Theodor Seuss Geisel
Hola, permíteme presentarme. Mi nombre es Theodor Seuss Geisel, pero es posible que me conozcas por mi nombre más famoso, ¡Dr. Seuss! Permíteme llevarte de vuelta a mi infancia en Springfield, Massachusetts, donde nací el 2 de marzo de 1904. Mi familia era germano-estadounidense y crecí en un hogar lleno de imaginación. El trabajo de mi padre, que dirigía el zoológico local, llenaba mi cabeza con imágenes de animales asombrosos. Me encantaba dibujarlos por todas las paredes de mi habitación, creando un desfile de criaturas extrañas y maravillosas que solo yo podía ver. Por la noche, mi madre, Henrietta, me cantaba canciones que rimaban. Esas melodías y rimas tontas que compartía conmigo plantaron las primeras semillas de los versos juguetones que más tarde llenarían las páginas de mis libros. Esas primeras experiencias, rodeado de animales exóticos y rimas divertidas, moldearon el mundo que más tarde crearía con mis palabras e ilustraciones.
Mis años de formación continuaron en la universidad, en Dartmouth College, donde descubrí lo mucho que disfrutaba haciendo reír a la gente. Me convertí en el editor de la revista de humor de la escuela, y fue allí donde empecé a usar mi seudónimo, 'Seuss'. Después de la universidad, mi viaje me llevó a través del océano hasta la Universidad de Oxford en Inglaterra. Tenía la intención de convertirme en profesor, pero el destino tenía otros planes. Allí conocí a mi primera esposa, Helen Palmer. Ella miraba mis cuadernos, que estaban llenos de garabatos y criaturas tontas en lugar de apuntes de clase, y vio algo especial. Helen me animó, diciéndome que mi verdadero talento no estaba en la enseñanza, sino en el dibujo. Fue ella quien me convenció de que estaba destinado a ser un artista. Con esa nueva confianza, regresé a Estados Unidos y comencé a trabajar dibujando caricaturas divertidas para revistas y anuncios. Estos primeros trabajos me ayudaron a desarrollar mi estilo de dibujo único, serpenteante y maravilloso que se convertiría en mi sello distintivo.
¡Y aquí es donde comienza la verdadera diversión! La transición de dibujante de anuncios a autor de libros infantiles no fue fácil. Mi primer libro para niños, 'Y pensar que lo vi por la calle Porvenir', fue rechazado por más de dos docenas de editoriales. Empecé a pensar que nunca se publicaría, pero finalmente, en 1937, un editor dijo que sí. Más tarde, un amigo me planteó un reto que cambiaría mi carrera para siempre. Me pidió que escribiera un libro para primeros lectores que no fuera aburrido, utilizando una lista de solo 236 palabras sencillas. Era un rompecabezas complicado, pero el resultado fue un gato travieso con un sombrero de rayas altas que cambió los libros infantiles para siempre: 'El gato en el sombrero'. ¡Demostró que aprender a leer podía ser una aventura! Después de eso, seguí explorando formas de hacer que las historias fueran simples pero emocionantes. Escribí '¡Cómo el Grinch robó la Navidad!' y luego me desafié a mí mismo aún más con 'Huevos verdes con jamón', ¡que escribí usando solo 50 palabras diferentes!
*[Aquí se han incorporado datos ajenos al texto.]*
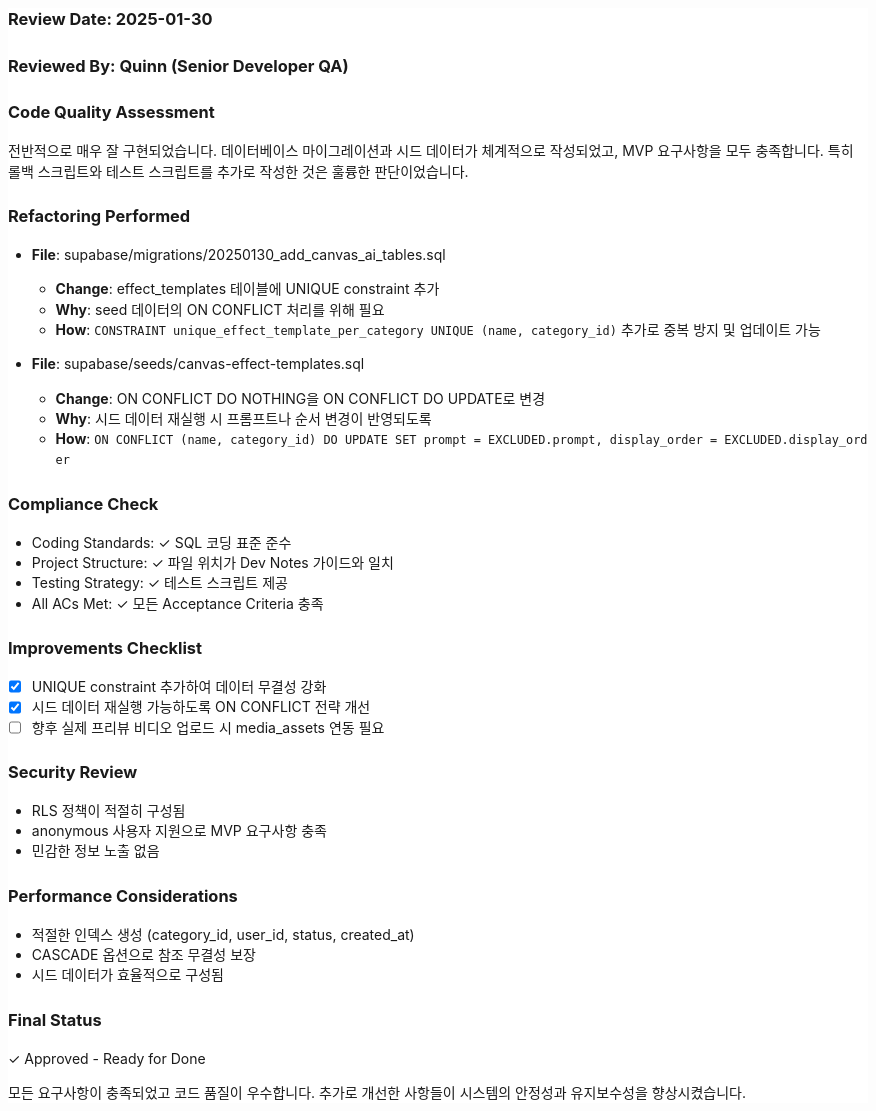 ### Review Date: 2025-01-30
### Reviewed By: Quinn (Senior Developer QA)

### Code Quality Assessment
전반적으로 매우 잘 구현되었습니다. 데이터베이스 마이그레이션과 시드 데이터가 체계적으로 작성되었고, MVP 요구사항을 모두 충족합니다. 특히 롤백 스크립트와 테스트 스크립트를 추가로 작성한 것은 훌륭한 판단이었습니다.

### Refactoring Performed
- **File**: supabase/migrations/20250130_add_canvas_ai_tables.sql
  - **Change**: effect_templates 테이블에 UNIQUE constraint 추가
  - **Why**: seed 데이터의 ON CONFLICT 처리를 위해 필요
  - **How**: `CONSTRAINT unique_effect_template_per_category UNIQUE (name, category_id)` 추가로 중복 방지 및 업데이트 가능

- **File**: supabase/seeds/canvas-effect-templates.sql
  - **Change**: ON CONFLICT DO NOTHING을 ON CONFLICT DO UPDATE로 변경
  - **Why**: 시드 데이터 재실행 시 프롬프트나 순서 변경이 반영되도록
  - **How**: `ON CONFLICT (name, category_id) DO UPDATE SET prompt = EXCLUDED.prompt, display_order = EXCLUDED.display_order`

### Compliance Check
- Coding Standards: ✓ SQL 코딩 표준 준수
- Project Structure: ✓ 파일 위치가 Dev Notes 가이드와 일치
- Testing Strategy: ✓ 테스트 스크립트 제공
- All ACs Met: ✓ 모든 Acceptance Criteria 충족

### Improvements Checklist
- [x] UNIQUE constraint 추가하여 데이터 무결성 강화
- [x] 시드 데이터 재실행 가능하도록 ON CONFLICT 전략 개선
- [ ] 향후 실제 프리뷰 비디오 업로드 시 media_assets 연동 필요

### Security Review
- RLS 정책이 적절히 구성됨
- anonymous 사용자 지원으로 MVP 요구사항 충족
- 민감한 정보 노출 없음

### Performance Considerations
- 적절한 인덱스 생성 (category_id, user_id, status, created_at)
- CASCADE 옵션으로 참조 무결성 보장
- 시드 데이터가 효율적으로 구성됨

### Final Status
✓ Approved - Ready for Done

모든 요구사항이 충족되었고 코드 품질이 우수합니다. 추가로 개선한 사항들이 시스템의 안정성과 유지보수성을 향상시켰습니다.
En la última parte de mi historia, reflexiono sobre las ideas que intenté compartir en mis libros. Más allá de las rimas tontas y los personajes extravagantes, esperaba transmitir mensajes sobre ser amable, cuidar nuestro planeta y entender que 'una persona es una persona, por pequeña que sea'. Crear mundos donde todo podía suceder me trajo una alegría inmensa, y esperaba que esa alegría se contagiara a todos los que leyeran mis historias. Viví una vida larga y plena, y fallecí el 24 de septiembre de 1991. Mi mayor esperanza es que mis cuentos continúen inspirándote a leer, a imaginar y a ser maravillosamente y únicamente tú.